=== Section Start ===

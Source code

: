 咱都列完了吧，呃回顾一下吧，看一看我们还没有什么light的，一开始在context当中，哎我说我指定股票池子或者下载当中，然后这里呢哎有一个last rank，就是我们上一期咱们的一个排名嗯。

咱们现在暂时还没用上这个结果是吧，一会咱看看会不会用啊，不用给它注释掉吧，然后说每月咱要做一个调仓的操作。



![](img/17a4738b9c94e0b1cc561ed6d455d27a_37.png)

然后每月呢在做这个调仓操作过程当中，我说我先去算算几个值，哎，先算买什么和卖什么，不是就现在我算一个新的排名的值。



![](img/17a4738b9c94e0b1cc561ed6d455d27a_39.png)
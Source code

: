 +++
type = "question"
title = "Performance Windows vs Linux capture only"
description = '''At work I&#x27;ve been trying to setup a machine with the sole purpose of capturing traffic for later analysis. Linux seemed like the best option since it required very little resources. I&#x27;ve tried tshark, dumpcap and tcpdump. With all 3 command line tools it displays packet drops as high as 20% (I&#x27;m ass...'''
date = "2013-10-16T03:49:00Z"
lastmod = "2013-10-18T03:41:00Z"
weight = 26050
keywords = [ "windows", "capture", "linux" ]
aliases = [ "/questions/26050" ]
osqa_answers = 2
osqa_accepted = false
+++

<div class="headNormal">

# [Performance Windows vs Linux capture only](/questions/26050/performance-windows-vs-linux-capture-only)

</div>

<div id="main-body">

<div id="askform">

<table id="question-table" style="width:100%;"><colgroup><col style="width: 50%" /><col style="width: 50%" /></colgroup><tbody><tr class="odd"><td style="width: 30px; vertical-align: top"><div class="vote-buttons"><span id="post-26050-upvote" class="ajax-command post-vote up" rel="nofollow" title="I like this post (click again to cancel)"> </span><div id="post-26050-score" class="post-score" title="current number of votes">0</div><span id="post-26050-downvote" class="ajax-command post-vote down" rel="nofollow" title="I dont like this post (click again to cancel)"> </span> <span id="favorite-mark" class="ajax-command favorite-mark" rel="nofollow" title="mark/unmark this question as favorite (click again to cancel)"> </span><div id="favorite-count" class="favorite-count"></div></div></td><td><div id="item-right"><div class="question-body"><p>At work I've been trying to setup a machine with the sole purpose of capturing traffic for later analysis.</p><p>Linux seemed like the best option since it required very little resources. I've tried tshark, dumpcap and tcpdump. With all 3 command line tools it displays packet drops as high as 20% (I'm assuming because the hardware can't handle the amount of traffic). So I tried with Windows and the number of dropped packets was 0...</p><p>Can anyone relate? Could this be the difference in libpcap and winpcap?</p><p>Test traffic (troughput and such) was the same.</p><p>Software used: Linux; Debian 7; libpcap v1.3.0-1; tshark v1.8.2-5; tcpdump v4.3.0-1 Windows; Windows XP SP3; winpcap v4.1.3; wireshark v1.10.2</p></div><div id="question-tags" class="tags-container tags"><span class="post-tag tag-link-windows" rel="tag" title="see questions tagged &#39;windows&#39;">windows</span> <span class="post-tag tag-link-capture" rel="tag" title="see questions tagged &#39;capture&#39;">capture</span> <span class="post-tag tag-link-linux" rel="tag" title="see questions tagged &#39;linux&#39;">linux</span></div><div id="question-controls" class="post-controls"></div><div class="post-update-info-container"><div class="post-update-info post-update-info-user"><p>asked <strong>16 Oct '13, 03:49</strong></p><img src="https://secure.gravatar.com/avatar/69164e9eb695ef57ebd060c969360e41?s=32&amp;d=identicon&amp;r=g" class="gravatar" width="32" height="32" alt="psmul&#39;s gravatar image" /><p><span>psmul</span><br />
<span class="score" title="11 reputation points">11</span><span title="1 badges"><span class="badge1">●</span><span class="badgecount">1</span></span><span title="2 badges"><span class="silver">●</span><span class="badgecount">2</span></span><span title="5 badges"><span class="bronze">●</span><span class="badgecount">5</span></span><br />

=== Section End ===

**WHAT YOU WILL DO:** Output each line of the material above. Nothing should differ from the original.

**SOLUTION FOR THIS TASK:**
Source code

: 咱都列完了吧，呃回顾一下吧，看一看我们还没有什么light的，一开始在context当中，哎我说我指定股票池子或者下载当中，然后这里呢哎有一个last rank，就是我们上一期咱们的一个排名嗯。

咱们现在暂时还没用上这个结果是吧，一会咱看看会不会用啊，不用给它注释掉吧，然后说每月咱要做一个调仓的操作。



![](img/17a4738b9c94e0b1cc561ed6d455d27a_37.png)

然后每月呢在做这个调仓操作过程当中，我说我先去算算几个值，哎，先算买什么和卖什么，不是就现在我算一个新的排名的值。



![](img/17a4738b9c94e0b1cc561ed6d455d27a_39.png)
Source code

: +++
type = "question"
title = "Performance Windows vs Linux capture only"
description = '''At work I&#x27;ve been trying to setup a machine with the sole purpose of capturing traffic for later analysis. Linux seemed like the best option since it required very little resources. I&#x27;ve tried tshark, dumpcap and tcpdump. With all 3 command line tools it displays packet drops as high as 20% (I&#x27;m ass...'''
date = "2013-10-16T03:49:00Z"
lastmod = "2013-10-18T03:41:00Z"
weight = 26050
keywords = [ "windows", "capture", "linux" ]
aliases = [ "/questions/26050" ]
osqa_answers = 2
osqa_accepted = false
+++

<div class="headNormal">

# [Performance Windows vs Linux capture only](/questions/26050/performance-windows-vs-linux-capture-only)

</div>

<div id="main-body">

<div id="askform">

<table id="question-table" style="width:100%;"><colgroup><col style="width: 50%" /><col style="width: 50%" /></colgroup><tbody><tr class="odd"><td style="width: 30px; vertical-align: top"><div class="vote-buttons"><span id="post-26050-upvote" class="ajax-command post-vote up" rel="nofollow" title="I like this post (click again to cancel)"> </span><div id="post-26050-score" class="post-score" title="current number of votes">0</div><span id="post-26050-downvote" class="ajax-command post-vote down" rel="nofollow" title="I dont like this post (click again to cancel)"> </span> <span id="favorite-mark" class="ajax-command favorite-mark" rel="nofollow" title="mark/unmark this question as favorite (click again to cancel)"> </span><div id="favorite-count" class="favorite-count"></div></div></td><td><div id="item-right"><div class="question-body"><p>At work I've been trying to setup a machine with the sole purpose of capturing traffic for later analysis.</p><p>Linux seemed like the best option since it required very little resources. I've tried tshark, dumpcap and tcpdump. With all 3 command line tools it displays packet drops as high as 20% (I'm assuming because the hardware can't handle the amount of traffic). So I tried with Windows and the number of dropped packets was 0...</p><p>Can anyone relate? Could this be the difference in libpcap and winpcap?</p><p>Test traffic (troughput and such) was the same.</p><p>Software used: Linux; Debian 7; libpcap v1.3.0-1; tshark v1.8.2-5; tcpdump v4.3.0-1 Windows; Windows XP SP3; winpcap v4.1.3; wireshark v1.10.2</p></div><div id="question-tags" class="tags-container tags"><span class="post-tag tag-link-windows" rel="tag" title="see questions tagged &#39;windows&#39;">windows</span> <span class="post-tag tag-link-capture" rel="tag" title="see questions tagged &#39;capture&#39;">capture</span> <span class="post-tag tag-link-linux" rel="tag" title="see questions tagged &#39;linux&#39;">linux</span></div><div id="question-controls" class="post-controls"></div><div class="post-update-info-container"><div class="post-update-info post-update-info-user"><p>asked <strong>16 Oct '13, 03:49</strong></p><img src="https://secure.gravatar.com/avatar/69164e9eb695ef57ebd060c969360e41?s=32&amp;d=identicon&amp;r=g" class="gravatar" width="32" height="32" alt="psmul&#39;s gravatar image" /><p><span>psmul</span><br />
<span class="score" title="11 reputation points">11</span><span title="1 badges"><span class="badge1">●</span><span class="badgecount">1</span></span><span title="2 badges"><span class="silver">●</span><span class="badgecount">2</span></span><span title="5 badges"><span class="bronze">●</span><span class="badgecount">5</span></span><br />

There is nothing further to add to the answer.